── Data provided

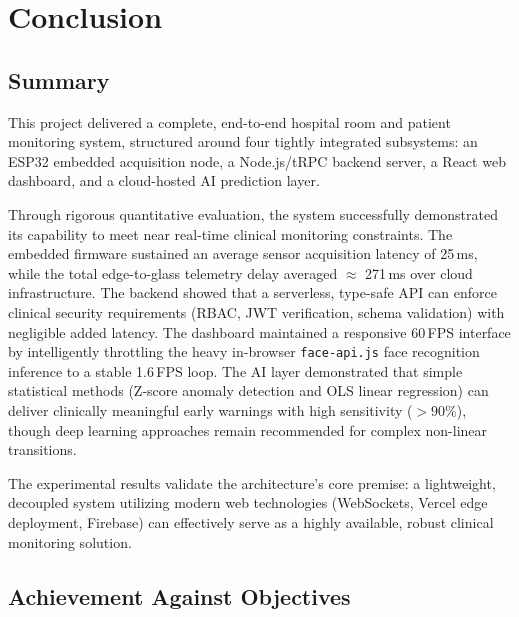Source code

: 
\chapter{Conclusion}
\label{ch:conclusion}

\section{Summary}

This project delivered a complete, end-to-end hospital room and patient monitoring
system, structured around four tightly integrated subsystems: an ESP32\cite{esp32_datasheet} embedded
acquisition node, a Node.js/tRPC\cite{trpc} backend server, a React\cite{react} web dashboard, and a
cloud-hosted AI prediction layer.

Through rigorous quantitative evaluation, the system successfully demonstrated its capability to meet near real-time clinical monitoring constraints. The embedded firmware sustained an average sensor acquisition latency of 25\,ms, while the total edge-to-glass telemetry delay averaged $\approx$ 271\,ms over cloud infrastructure. The backend showed that a serverless, type-safe API can enforce clinical security requirements (RBAC, JWT verification, schema validation) with negligible added latency. The dashboard maintained a responsive 60\,FPS interface by intelligently throttling the heavy in-browser \texttt{face-api.js}\cite{faceapi} face recognition inference to a stable 1.6\,FPS loop. The AI layer demonstrated that simple statistical methods (Z-score anomaly detection and OLS linear regression) can deliver clinically meaningful early warnings with high sensitivity ($>90\%$), though deep learning approaches remain recommended for complex non-linear transitions.

The experimental results validate the architecture's core premise: a lightweight, decoupled system utilizing modern web technologies (WebSockets, Vercel\cite{vercel} edge deployment, Firebase\cite{firebase_rtdb}) can effectively serve as a highly available, robust clinical monitoring solution.

\section{Achievement Against Objectives}

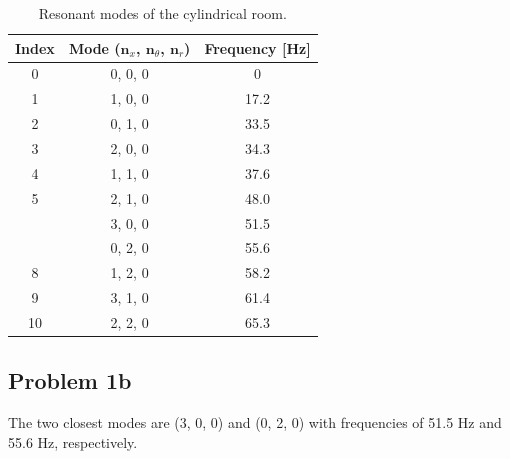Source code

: \setlength{\abovecaptionskip}{0pt}
\vspace{0.1cm}
{\renewcommand{\arraystretch}{1.5}
\begin{table}[h!]
    \begin{center}
        \small
        \begin{tabular}{ | c | c | c | }
            \hline
            \textbf{Index}  &  \textbf{Mode ($\mathbf n_x$, $\mathbf n_\theta$, $\mathbf n_r$)}  &  \textbf{Frequency [Hz]}  \\
            \hline
                0  &  0, 0, 0  &  0  \\
                \rowcolor{Gray}
                1  &  1, 0, 0  &  17.2  \\
                2  &  0, 1, 0  &  33.5  \\
                \rowcolor{Gray}
                3  &  2, 0, 0  &  34.3  \\
                4  &  1, 1, 0  &  37.6  \\
                \rowcolor{Gray}
                5  &  2, 1, 0  &  48.0  \\
                \rowcolor{pink}
                \hline
                6  &  3, 0, 0  &  51.5  \\
                \rowcolor{pink}
                \hline
                7  &  0, 2, 0  &  55.6  \\
                \hline
                8  &  1, 2, 0  &  58.2  \\
                \rowcolor{Gray}
                9  &  3, 1, 0  &  61.4  \\
                10  &  2, 2, 0  &  65.3  \\
            \hline
        \end{tabular}
    \end{center}
    \caption{Resonant modes of the cylindrical room.}
    \label{table:resonanceFrequencies}
\end{table}




\vspace{0.25cm}
\subsection*{Problem 1b}

The two closest modes are (3, 0, 0) and (0, 2, 0) with frequencies of 51.5 Hz and 55.6 Hz, respectively.




\vspace{0.25cm}
}

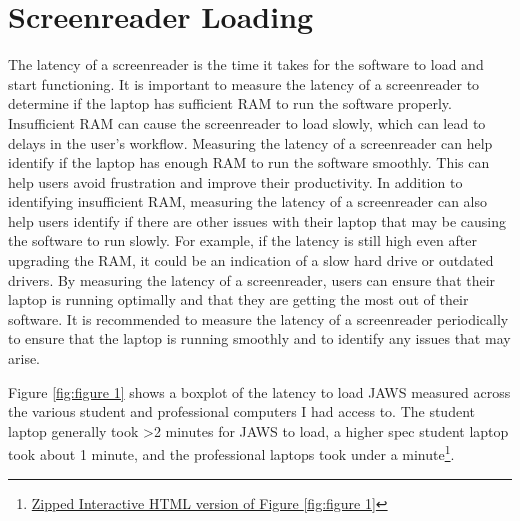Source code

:\documentclass[12pt,letterpaper,twoside]{extreport}
\begin{document}
\pagebreak \hypertarget{screenreader-loading}{}\section{Screenreader Loading}\label{screenreader-loading}
The latency of a screenreader is the time it takes for the software to load and start functioning. It is important to measure the latency of a screenreader to determine if the laptop has sufficient RAM to run the software properly. Insufficient RAM can cause the screenreader to load slowly, which can lead to delays in the user’s workflow. Measuring the latency of a screenreader can help identify if the laptop has enough RAM to run the software smoothly. This can help users avoid frustration and improve their productivity. In addition to identifying insufficient RAM, measuring the latency of a screenreader can also help users identify if there are other issues with their laptop that may be causing the software to run slowly. For example, if the latency is still high even after upgrading the RAM, it could be an indication of a slow hard drive or outdated drivers. By measuring the latency of a screenreader, users can ensure that their laptop is running optimally and that they are getting the most out of their software. It is recommended to measure the latency of a screenreader periodically to ensure that the laptop is running smoothly and to identify any issues that may arise.

Figure \ref{fig:figure 1} shows a boxplot of the latency to load JAWS measured across the various student and professional computers I had access to. The student laptop generally took \textgreater2 minutes for JAWS to load, a higher spec student laptop took about 1 minute, and the professional laptops took under a minute\footnote{\href{https://github.com/mrhunsaker/MiscResources/raw/main/ComputerRBDisplaySpecsTVIFig1.zip}{Zipped Interactive HTML version of Figure \ref{fig:figure 1}}}.
\end{document}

────

:: Description of the task ::
Return a copy of every line in the records that includes the string "begin".

:: Output of the exercise ::
\begin{table}[h!]
    \begin{center}
        \begin{tabular}{ | c | c | c | }
\begin{document}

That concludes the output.